The clock movement 1 comprises a plate 2 on which the parts of the module 1 are arranged. The clock module 1 notably comprises a mechanism 10 that can be activated at sporadic moments, for example a mechanism that animates an automaton in this embodiment. The mechanism 10 can go from an idle state, in which the mechanism 10 does not move relative to the plate 2, to a working state, in which the mechanism 10 can move relative to the plate 2 when activated.

The machine 10 includes a gear train 20 configured to drive, for example, an automaton. Thus, when the gear train 20 is activated, the machine 10 is in operation.

To regulate the movement of the automaton, the machine 10 includes a regulator provided with a regulating pinion 19 integrally mounted on a regulating shaft 15. The regulating shaft 15 is rotatable to allow rotation of the regulating pinion 19.

There are various types of regulators, some of which are frictional and others with magnetic brakes. Regulators, well known to those skilled in the art, prevent the shaft from rotating too quickly by holding the shaft by friction or by a magnetic brake. Thus, the rotational speed of the regulating shaft 15, and therefore of the regulating pinion 19, is controlled by the regulator.
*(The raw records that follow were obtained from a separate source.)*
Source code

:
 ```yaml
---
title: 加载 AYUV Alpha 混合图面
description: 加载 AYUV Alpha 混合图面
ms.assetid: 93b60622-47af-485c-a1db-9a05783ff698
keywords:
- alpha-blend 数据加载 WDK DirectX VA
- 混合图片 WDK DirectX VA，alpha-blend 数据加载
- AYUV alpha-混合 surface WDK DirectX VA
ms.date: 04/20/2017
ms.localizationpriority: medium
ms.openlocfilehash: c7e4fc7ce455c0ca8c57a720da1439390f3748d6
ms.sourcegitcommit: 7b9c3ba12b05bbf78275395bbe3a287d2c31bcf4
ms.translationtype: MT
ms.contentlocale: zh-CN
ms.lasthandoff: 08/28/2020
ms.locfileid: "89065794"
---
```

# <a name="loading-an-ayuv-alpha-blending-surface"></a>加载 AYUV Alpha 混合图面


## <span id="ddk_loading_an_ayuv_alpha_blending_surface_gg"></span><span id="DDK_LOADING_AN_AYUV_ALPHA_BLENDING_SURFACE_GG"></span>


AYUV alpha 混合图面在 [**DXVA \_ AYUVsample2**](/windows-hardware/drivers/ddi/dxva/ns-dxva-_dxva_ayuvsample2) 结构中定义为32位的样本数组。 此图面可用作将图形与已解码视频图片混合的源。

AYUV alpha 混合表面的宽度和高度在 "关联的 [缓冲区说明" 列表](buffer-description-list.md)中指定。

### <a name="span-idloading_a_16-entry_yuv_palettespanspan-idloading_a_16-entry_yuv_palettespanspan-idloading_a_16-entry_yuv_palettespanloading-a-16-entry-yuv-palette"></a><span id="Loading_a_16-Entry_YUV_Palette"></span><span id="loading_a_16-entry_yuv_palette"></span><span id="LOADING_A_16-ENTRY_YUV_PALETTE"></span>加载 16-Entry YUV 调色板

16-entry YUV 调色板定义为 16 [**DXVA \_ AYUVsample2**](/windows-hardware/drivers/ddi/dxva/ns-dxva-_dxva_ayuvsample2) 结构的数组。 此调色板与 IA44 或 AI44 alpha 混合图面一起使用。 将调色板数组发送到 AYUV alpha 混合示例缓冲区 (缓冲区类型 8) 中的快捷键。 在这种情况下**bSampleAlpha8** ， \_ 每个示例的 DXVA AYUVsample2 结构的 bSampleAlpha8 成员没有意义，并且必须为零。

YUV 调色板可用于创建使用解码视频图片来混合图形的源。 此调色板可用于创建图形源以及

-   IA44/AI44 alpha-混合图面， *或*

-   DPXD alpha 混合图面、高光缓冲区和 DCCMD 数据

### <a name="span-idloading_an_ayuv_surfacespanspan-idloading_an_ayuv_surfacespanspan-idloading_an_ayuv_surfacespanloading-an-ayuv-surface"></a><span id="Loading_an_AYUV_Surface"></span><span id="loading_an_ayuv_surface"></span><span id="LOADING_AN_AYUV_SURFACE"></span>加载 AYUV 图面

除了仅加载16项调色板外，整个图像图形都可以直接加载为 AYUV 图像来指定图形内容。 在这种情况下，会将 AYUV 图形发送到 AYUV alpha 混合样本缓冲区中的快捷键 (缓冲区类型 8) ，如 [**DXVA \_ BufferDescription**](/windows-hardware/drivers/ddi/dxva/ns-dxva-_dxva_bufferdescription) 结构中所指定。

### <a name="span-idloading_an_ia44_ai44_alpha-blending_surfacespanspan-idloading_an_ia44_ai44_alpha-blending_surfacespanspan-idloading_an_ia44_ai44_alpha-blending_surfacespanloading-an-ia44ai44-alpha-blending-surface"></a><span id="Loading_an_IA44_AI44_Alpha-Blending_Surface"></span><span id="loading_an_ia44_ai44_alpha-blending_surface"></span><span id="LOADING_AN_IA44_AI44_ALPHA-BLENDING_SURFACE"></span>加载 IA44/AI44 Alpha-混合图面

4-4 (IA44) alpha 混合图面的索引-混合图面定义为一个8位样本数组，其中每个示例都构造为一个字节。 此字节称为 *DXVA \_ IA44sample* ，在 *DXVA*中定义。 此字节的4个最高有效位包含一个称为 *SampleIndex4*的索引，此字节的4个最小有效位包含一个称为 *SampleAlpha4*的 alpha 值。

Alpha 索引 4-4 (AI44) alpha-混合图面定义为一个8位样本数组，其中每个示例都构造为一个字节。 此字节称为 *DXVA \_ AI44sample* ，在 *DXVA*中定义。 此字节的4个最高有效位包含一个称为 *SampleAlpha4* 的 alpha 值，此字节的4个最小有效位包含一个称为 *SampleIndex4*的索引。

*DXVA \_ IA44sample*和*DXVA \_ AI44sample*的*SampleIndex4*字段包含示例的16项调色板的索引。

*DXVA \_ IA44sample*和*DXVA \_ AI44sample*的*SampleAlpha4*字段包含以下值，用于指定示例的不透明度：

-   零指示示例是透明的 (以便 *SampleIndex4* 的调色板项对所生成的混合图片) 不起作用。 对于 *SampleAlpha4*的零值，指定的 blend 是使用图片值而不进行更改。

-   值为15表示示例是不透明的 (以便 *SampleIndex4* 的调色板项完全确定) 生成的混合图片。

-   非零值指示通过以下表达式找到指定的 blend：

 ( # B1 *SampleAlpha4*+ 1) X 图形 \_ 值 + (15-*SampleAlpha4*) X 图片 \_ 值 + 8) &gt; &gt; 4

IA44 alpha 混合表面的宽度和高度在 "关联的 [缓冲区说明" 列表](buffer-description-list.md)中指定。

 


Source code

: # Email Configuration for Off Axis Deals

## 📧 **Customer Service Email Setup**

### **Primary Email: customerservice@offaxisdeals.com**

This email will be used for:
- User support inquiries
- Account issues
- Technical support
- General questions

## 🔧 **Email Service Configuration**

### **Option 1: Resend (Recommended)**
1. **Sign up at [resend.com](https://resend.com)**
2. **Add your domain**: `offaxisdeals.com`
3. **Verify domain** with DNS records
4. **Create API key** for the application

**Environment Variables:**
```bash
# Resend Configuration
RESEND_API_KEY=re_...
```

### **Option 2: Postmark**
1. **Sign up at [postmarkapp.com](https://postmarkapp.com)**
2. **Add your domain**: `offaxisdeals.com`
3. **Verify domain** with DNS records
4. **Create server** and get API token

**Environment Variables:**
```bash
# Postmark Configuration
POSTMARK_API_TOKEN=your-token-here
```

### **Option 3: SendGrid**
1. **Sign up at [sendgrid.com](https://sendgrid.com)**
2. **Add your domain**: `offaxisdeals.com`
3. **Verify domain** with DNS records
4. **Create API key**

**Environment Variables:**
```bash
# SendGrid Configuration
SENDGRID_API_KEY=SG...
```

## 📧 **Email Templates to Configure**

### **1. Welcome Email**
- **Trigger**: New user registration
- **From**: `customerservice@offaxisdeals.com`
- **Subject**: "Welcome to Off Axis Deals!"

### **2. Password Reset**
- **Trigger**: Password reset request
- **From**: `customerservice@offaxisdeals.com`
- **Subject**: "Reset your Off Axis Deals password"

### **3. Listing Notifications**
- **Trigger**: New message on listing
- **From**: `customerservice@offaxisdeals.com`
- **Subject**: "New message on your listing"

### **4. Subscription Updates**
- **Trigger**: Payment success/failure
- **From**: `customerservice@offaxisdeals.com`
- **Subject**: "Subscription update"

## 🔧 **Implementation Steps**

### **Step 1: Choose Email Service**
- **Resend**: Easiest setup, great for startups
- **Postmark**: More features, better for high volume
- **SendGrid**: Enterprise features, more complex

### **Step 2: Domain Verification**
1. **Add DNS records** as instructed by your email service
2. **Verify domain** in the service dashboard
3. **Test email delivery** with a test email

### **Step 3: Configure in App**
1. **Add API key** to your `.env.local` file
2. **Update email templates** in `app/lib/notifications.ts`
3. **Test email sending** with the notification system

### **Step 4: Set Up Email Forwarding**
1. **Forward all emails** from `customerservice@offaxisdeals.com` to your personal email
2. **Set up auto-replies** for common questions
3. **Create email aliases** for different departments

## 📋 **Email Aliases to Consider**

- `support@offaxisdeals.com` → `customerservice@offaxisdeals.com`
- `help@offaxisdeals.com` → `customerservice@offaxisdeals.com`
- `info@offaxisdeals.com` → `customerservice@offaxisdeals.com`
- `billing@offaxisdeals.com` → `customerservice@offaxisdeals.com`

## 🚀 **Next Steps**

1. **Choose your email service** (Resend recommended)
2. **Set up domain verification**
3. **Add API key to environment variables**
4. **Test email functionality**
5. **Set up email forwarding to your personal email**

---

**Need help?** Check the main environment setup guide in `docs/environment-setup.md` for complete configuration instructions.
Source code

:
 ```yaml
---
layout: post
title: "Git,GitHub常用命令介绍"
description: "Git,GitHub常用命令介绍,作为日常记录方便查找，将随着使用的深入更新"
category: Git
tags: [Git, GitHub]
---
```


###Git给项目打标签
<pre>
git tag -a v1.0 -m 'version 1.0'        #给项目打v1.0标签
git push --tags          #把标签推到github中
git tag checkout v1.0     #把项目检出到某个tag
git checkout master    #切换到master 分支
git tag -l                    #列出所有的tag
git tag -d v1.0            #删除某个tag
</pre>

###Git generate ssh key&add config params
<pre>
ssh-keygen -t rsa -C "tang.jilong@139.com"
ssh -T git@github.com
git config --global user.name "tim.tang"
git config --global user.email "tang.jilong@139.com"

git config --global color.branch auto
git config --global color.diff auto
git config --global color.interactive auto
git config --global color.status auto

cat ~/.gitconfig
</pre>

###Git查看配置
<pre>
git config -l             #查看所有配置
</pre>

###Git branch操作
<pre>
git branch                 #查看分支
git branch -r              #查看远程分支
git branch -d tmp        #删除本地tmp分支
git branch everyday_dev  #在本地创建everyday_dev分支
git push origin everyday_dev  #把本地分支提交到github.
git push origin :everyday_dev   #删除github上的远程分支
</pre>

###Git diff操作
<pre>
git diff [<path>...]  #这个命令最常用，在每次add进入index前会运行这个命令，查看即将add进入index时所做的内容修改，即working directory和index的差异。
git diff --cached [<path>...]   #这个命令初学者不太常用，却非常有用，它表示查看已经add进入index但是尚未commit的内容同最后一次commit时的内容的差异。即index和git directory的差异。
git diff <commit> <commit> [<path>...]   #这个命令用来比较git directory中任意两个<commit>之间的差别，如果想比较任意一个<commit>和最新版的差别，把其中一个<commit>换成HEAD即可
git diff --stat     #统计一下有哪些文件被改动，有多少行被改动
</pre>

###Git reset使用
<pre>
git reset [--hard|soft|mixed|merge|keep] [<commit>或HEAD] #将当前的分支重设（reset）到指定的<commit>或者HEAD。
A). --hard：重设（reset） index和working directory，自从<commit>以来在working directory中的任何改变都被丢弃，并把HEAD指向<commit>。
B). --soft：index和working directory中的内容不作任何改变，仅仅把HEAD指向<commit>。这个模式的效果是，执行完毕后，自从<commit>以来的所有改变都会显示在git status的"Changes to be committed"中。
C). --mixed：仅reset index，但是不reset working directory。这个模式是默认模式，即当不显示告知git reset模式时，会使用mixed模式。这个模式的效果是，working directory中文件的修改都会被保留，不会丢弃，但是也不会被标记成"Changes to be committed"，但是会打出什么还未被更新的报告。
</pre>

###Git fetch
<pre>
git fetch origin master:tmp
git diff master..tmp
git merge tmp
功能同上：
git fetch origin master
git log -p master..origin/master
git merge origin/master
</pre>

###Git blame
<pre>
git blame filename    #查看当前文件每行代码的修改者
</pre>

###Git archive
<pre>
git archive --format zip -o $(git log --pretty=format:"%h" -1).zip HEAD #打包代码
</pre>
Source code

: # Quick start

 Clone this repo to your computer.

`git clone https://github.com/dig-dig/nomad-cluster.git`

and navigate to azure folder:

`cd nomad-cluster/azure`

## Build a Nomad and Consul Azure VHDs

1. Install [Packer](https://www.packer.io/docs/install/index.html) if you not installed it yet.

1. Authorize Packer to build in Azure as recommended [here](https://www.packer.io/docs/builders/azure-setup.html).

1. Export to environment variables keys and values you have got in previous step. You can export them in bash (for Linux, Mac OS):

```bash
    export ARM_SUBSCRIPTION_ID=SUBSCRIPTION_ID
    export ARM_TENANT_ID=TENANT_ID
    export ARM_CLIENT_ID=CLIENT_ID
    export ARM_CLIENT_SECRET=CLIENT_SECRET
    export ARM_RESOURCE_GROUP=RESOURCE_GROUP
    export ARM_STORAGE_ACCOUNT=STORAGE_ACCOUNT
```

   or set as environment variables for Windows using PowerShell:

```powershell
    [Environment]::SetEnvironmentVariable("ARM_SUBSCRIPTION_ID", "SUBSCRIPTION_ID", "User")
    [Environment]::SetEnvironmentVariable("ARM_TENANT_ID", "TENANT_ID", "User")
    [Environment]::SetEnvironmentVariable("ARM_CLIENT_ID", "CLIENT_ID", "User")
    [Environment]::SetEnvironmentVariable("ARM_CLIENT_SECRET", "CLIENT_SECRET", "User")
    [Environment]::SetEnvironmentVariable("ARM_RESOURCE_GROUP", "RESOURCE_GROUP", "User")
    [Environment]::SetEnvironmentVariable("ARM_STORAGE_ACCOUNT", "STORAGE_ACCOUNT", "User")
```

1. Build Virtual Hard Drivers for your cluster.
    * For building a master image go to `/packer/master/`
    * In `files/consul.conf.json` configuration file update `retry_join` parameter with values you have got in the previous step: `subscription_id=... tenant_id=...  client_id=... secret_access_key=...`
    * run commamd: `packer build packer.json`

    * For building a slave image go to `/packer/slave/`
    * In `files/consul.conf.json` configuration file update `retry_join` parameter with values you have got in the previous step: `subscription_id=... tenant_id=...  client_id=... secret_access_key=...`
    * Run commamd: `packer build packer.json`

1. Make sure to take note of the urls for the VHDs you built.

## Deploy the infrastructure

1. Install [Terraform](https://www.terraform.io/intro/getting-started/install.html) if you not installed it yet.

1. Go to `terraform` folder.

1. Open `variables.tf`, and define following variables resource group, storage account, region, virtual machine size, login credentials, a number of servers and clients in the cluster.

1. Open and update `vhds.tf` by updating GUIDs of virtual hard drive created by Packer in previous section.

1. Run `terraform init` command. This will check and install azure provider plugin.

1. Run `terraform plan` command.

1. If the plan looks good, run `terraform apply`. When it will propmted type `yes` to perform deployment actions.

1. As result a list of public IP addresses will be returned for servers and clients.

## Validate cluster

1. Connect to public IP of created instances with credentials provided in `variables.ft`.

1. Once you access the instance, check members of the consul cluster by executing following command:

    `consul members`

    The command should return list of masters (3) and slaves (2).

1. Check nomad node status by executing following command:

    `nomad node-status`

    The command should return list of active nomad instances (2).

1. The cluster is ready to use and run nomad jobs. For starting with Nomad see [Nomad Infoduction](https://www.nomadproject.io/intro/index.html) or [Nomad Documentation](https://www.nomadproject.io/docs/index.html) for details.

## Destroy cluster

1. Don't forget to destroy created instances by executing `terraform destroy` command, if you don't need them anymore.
To supply energy to the mechanism 10, in particular to the gear train 20, the timepiece module 1 includes a barrel 3. The barrel 3 includes a cylindrical case provided with outer circumferential teeth 6. The case is configured to include a barrel spring therein such that the case and the outer circumferential teeth 6 rotate about an axis of rotation.

The gear train 20 includes two gear movable devices arranged on a plate: a first movable device provided with a first toothed wheel 9 and a first toothed pinion 13 arranged on the first toothed wheel 9, and a second movable device provided with a second toothed wheel 11 and a second toothed pinion (not shown) arranged below the second toothed wheel 11. The gear train 20 further includes a third toothed wheel 12.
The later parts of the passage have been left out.